TASK OBJECTIVE → In the listing below, count the lines containing the string "SessionSend". Reply with that number only.

MATERIAL TO PROCESS →
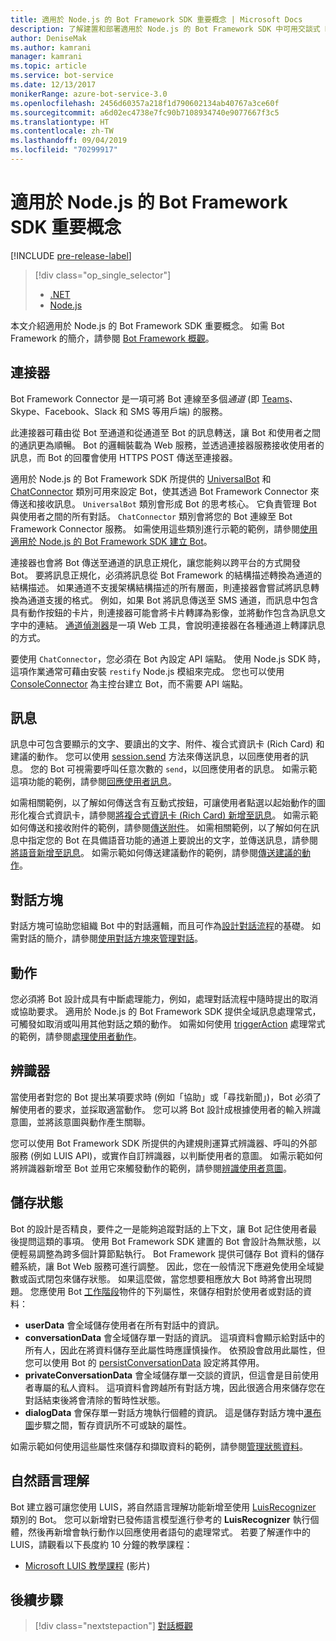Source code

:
 ```yaml
---
title: 適用於 Node.js 的 Bot Framework SDK 重要概念 | Microsoft Docs
description: 了解建置和部署適用於 Node.js 的 Bot Framework SDK 中可用交談式 Bot 所需的重要概念和工具。
author: DeniseMak
ms.author: kamrani
manager: kamrani
ms.topic: article
ms.service: bot-service
ms.date: 12/13/2017
monikerRange: azure-bot-service-3.0
ms.openlocfilehash: 2456d60357a218f1d790602134ab40767a3ce60f
ms.sourcegitcommit: a6d02ec4738e7fc90b7108934740e9077667f3c5
ms.translationtype: HT
ms.contentlocale: zh-TW
ms.lasthandoff: 09/04/2019
ms.locfileid: "70299917"
---
```

# <a name="key-concepts-in-the-bot-framework-sdk-for-nodejs"></a>適用於 Node.js 的 Bot Framework SDK 重要概念

[!INCLUDE [pre-release-label](../includes/pre-release-label-v3.md)]

> [!div class="op_single_selector"]
> - [.NET](../dotnet/bot-builder-dotnet-concepts.md)
> - [Node.js](../nodejs/bot-builder-nodejs-concepts.md)

本文介紹適用於 Node.js 的 Bot Framework SDK 重要概念。 如需 Bot Framework 的簡介，請參閱 [Bot Framework 概觀](../overview-introduction-bot-framework.md)。

## <a name="connector"></a>連接器
Bot Framework Connector 是一項可將 Bot 連線至多個*通道* (即 [Teams](https://docs.microsoft.com/microsoftteams/platform/concepts/bots/bots-create)、Skype、Facebook、Slack 和 SMS 等用戶端) 的服務。 

此連接器可藉由從 Bot 至通道和從通道至 Bot 的訊息轉送，讓 Bot 和使用者之間的通訊更為順暢。 Bot 的邏輯裝載為 Web 服務，並透過連接器服務接收使用者的訊息，而 Bot 的回覆會使用 HTTPS POST 傳送至連接器。 

適用於 Node.js 的 Bot Framework SDK 所提供的 [UniversalBot][UniversalBot] 和 [ChatConnector][ChatConnector] 類別可用來設定 Bot，使其透過 Bot Framework Connector 來傳送和接收訊息。 `UniversalBot` 類別會形成 Bot 的思考核心。 它負責管理 Bot 與使用者之間的所有對話。 `ChatConnector` 類別會將您的 Bot 連線至 Bot Framework Connector 服務。
如需使用這些類別進行示範的範例，請參閱[使用適用於 Node.js 的 Bot Framework SDK 建立 Bot](bot-builder-nodejs-quickstart.md)。

連接器也會將 Bot 傳送至通道的訊息正規化，讓您能夠以跨平台的方式開發 Bot。 要將訊息正規化，必須將訊息從 Bot Framework 的結構描述轉換為通道的結構描述。 如果通道不支援架構結構描述的所有層面，則連接器會嘗試將訊息轉換為通道支援的格式。 例如，如果 Bot 將訊息傳送至 SMS 通道，而訊息中包含具有動作按鈕的卡片，則連接器可能會將卡片轉譯為影像，並將動作包含為訊息文字中的連結。 [通道偵測器][ChannelInspector]是一項 Web 工具，會說明連接器在各種通道上轉譯訊息的方式。

要使用 `ChatConnector`，您必須在 Bot 內設定 API 端點。 使用 Node.js SDK 時，這項作業通常可藉由安裝 `restify` Node.js 模組來完成。 您也可以使用 [ConsoleConnector][ConsoleConnector] 為主控台建立 Bot，而不需要 API 端點。

## <a name="messages"></a>訊息

訊息中可包含要顯示的文字、要讀出的文字、附件、複合式資訊卡 (Rich Card) 和建議的動作。 您可以使用 [session.send][SessionSend] 方法來傳送訊息，以回應使用者的訊息。 您的 Bot 可視需要呼叫任意次數的 `send`，以回應使用者的訊息。 如需示範這項功能的範例，請參閱[回應使用者訊息][RespondMessages]。

如需相關範例，以了解如何傳送含有互動式按鈕，可讓使用者點選以起始動作的圖形化複合式資訊卡，請參閱[將複合式資訊卡 (Rich Card) 新增至訊息](bot-builder-nodejs-send-rich-cards.md)。 如需示範如何傳送和接收附件的範例，請參閱[傳送附件](bot-builder-nodejs-send-receive-attachments.md)。 如需相關範例，以了解如何在訊息中指定您的 Bot 在具備語音功能的通道上要說出的文字，並傳送訊息，請參閱[將語音新增至訊息](bot-builder-nodejs-text-to-speech.md)。 如需示範如何傳送建議動作的範例，請參閱[傳送建議的動作](bot-builder-nodejs-send-suggested-actions.md)。

## <a name="dialogs"></a>對話方塊
對話方塊可協助您組織 Bot 中的對話邏輯，而且可作為[設計對話流程](../bot-service-design-conversation-flow.md)的基礎。 如需對話的簡介，請參閱[使用對話方塊來管理對話](bot-builder-nodejs-dialog-manage-conversation.md)。

## <a name="actions"></a>動作
您必須將 Bot 設計成具有中斷處理能力，例如，處理對話流程中隨時提出的取消或協助要求。 適用於 Node.js 的 Bot Framework SDK 提供全域訊息處理常式，可觸發如取消或叫用其他對話之類的動作。 如需如何使用 [triggerAction][triggerAction] 處理常式的範例，請參閱[處理使用者動作](bot-builder-nodejs-dialog-actions.md)。
<!--[Handling cancel](bot-builder-nodejs-manage-conversation-flow.md#handling-cancel), [Confirming interruptions](bot-builder-nodejs-manage-conversation-flow.md#confirming-interruptions) and-->


## <a name="recognizers"></a>辨識器
當使用者對您的 Bot 提出某項要求時 (例如「協助」或「尋找新聞」)，Bot 必須了解使用者的要求，並採取適當動作。 您可以將 Bot 設計成根據使用者的輸入辨識意圖，並將該意圖與動作產生關聯。 

您可以使用 Bot Framework SDK 所提供的內建規則運算式辨識器、呼叫的外部服務 (例如 LUIS API)，或實作自訂辨識器，以判斷使用者的意圖。 如需示範如何將辨識器新增至 Bot 並用它來觸發動作的範例，請參閱[辨識使用者意圖](bot-builder-nodejs-recognize-intent-messages.md)。


## <a name="saving-state"></a>儲存狀態

Bot 的設計是否精良，要件之一是能夠追蹤對話的上下文，讓 Bot 記住使用者最後提問這類的事項。 使用 Bot Framework SDK 建置的 Bot 會設計為無狀態，以便輕易調整為跨多個計算節點執行。 Bot Framework 提供可儲存 Bot 資料的儲存體系統，讓 Bot Web 服務可進行調整。 因此，您在一般情況下應避免使用全域變數或函式閉包來儲存狀態。 如果這麼做，當您想要相應放大 Bot 時將會出現問題。 您應使用 Bot [工作階段][Session]物件的下列屬性，來儲存相對於使用者或對話的資料：

* **userData** 會全域儲存使用者在所有對話中的資訊。
* **conversationData** 會全域儲存單一對話的資訊。 這項資料會顯示給對話中的所有人，因此在將資料儲存至此屬性時應謹慎操作。 依預設會啟用此屬性，但您可以使用 Bot 的 [persistConversationData][PersistConversationData] 設定將其停用。
* **privateConversationData** 會全域儲存單一交談的資訊，但這會是目前使用者專屬的私人資料。 這項資料會跨越所有對話方塊，因此很適合用來儲存您在對話結束後將會清除的暫時性狀態。
* **dialogData** 會保存單一對話方塊執行個體的資訊。 這是儲存對話方塊中[瀑布圖](bot-builder-nodejs-dialog-waterfall.md)步驟之間，暫存資訊所不可或缺的屬性。

如需示範如何使用這些屬性來儲存和擷取資料的範例，請參閱[管理狀態資料](bot-builder-nodejs-state.md)。

## <a name="natural-language-understanding"></a>自然語言理解

Bot 建立器可讓您使用 LUIS，將自然語言理解功能新增至使用 [LuisRecognizer][LuisRecognizer] 類別的 Bot。 您可以新增對已發佈語言模型進行參考的 **LuisRecognizer** 執行個體，然後再新增會執行動作以回應使用者語句的處理常式。 若要了解運作中的 LUIS，請觀看以下長度約 10 分鐘的教學課程：

* [Microsoft LUIS 教學課程][LUISVideo] (影片)

## <a name="next-steps"></a>後續步驟
> [!div class="nextstepaction"]
> [對話概觀](bot-builder-nodejs-dialog-overview.md)



[PersistConversationData]: https://docs.botframework.com/node/builder/chat-reference/interfaces/_botbuilder_d_.iuniversalbotsettings.html#persistconversationdata
[UniversalBot]: https://docs.botframework.com/node/builder/chat-reference/classes/_botbuilder_d_.universalbot.html
[ChatConnector]: https://docs.botframework.com/node/builder/chat-reference/classes/_botbuilder_d_.chatconnector.html
[ConsoleConnector]: https://docs.botframework.com/node/builder/chat-reference/classes/_botbuilder_d_.consoleconnector.html

[ChannelInspector]: ../bot-service-channel-inspector.md

[Session]: https://docs.botframework.com/node/builder/chat-reference/classes/_botbuilder_d_.session.html
[SessionSend]: https://docs.botframework.com/node/builder/chat-reference/classes/_botbuilder_d_.session#send

[triggerAction]: https://docs.botframework.com/node/builder/chat-reference/classes/_botbuilder_d_.dialog.html#triggeraction
[waterfall]: bot-builder-nodejs-prompts.md

[RespondMessages]:bot-builder-nodejs-use-default-message-handler.md

[LUISRecognizer]: https://docs.botframework.com/node/builder/chat-reference/classes/_botbuilder_d_.luisrecognizer
[LUISVideo]: https://vimeo.com/145499419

OUTPUT FOR THIS TASK → 2